As you can see from looking at the source (src) for each file, my server is currently carrying the load of delivering both the type face — unless a reader already has the type face installed on their computer. (And you do have at least Gentium installed, don’t you? Come on, it’s a beautiful type face and it’s open source.) This affects two things: my bandwidth usage with my hosting service and the speed with which readers view pages. I can fix this in a couple of ways:

  • I can make Gentium the first type face in the CSS for body contents and make Georgia the fall-over type face. What will happen is that fore viewers who don’t have Gentium installed, their browser won’t download it from my server but simply move onto Georgia. (I might just make my life easier and make Georgia the preferred face: that way I can make sure that I am seeing what everyone else is seeing.)
  • I can also shift the burden of delivering the Kaffeesatz type face from my own server to Google’s servers, because Kaffeesatz is one of the web fonts they have chosen to support. The code for that would look like this:

<link href='http://fonts.googleapis.com/css?family=Yanone+Kaffeesatz' rel='stylesheet' type='text/css'>

Place that in the head of your HTML or PHP files and you are good to go. All you need to do is insert the font name in your CSS like so:

h1 { font-family: 'Yanone Kaffeesatz', arial, serif; }

It’s typographical magic without the bandwidth costs.

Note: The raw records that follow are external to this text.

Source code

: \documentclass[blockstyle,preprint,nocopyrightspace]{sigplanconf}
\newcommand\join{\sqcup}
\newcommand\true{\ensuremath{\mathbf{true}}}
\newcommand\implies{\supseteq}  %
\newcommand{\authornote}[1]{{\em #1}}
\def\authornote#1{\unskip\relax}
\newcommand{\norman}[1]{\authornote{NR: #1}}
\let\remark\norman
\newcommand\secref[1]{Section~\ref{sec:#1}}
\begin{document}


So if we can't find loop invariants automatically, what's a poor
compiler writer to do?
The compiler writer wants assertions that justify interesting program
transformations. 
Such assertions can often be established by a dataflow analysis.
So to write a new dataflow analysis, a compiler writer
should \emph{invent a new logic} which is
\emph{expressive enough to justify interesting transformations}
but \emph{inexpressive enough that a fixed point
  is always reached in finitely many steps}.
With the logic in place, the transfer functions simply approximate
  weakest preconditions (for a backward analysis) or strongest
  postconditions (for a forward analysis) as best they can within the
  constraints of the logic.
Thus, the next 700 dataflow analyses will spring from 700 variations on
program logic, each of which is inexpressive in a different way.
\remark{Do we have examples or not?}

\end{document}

**UPDATE**: Sorry about the ugly formatting of the blocks of code. That was my fault: I put the wrong tags in. Also, Google offers a *lot* more options in web fonts: [check it out](http://code.google.com/webfonts).

Stop the (Design) Madness

I know, I know. As a few readers have wondered: when are the changes in appearance going to stop? Ever since I began the site overhaul I have been at a loss to determine how the site should look and function. The older design was meant to emphasize the “day book” nature of the site, something I want to keep, but I also want to make reading longer pieces easier, and the old design was a little cramped. The old design also didn’t use any of the newer WordPress functionality — heck, it didn’t use a lot of the old WordPress functionality.

In order to make the older site use as few computing resources as possible, I had stripped out much of the dynamic code, but that also meant I lost things like widgets, which make it easy to drop in such functionality as a Recent Posts block. I have also been looking forward to the new post format functionality coming out in WP 3.1. I’m running the beta right now, but I haven’t decided how I want to format visually the different kinds of posts — a visual tag with some changes in what is displayed is the usual way to do it, and that is probably how I will do it, but it also means I need to take my CSS skills up one level (at least).

Here is what I have been looking for in a theme:

  • Support of the new-ish loop.php functionality which makes coding various kind of “sub” pages easier
  • Support of post format
  • A smaller CSS — and one not requiring includes, which a lot of the grid-based styles depend upon
  • White space

This is the new design, by the way. It’s called Jotter and it’s based on Ghostwriter by Bruno Calvacante. Calvacante’s design was lovely, but I wanted something a bit more modern looking. Much of the CSS, for now, is his, but I have slowly been making changes under the hood. But, let me say, cheers to him for embracing the new HTML elements available in HTML5.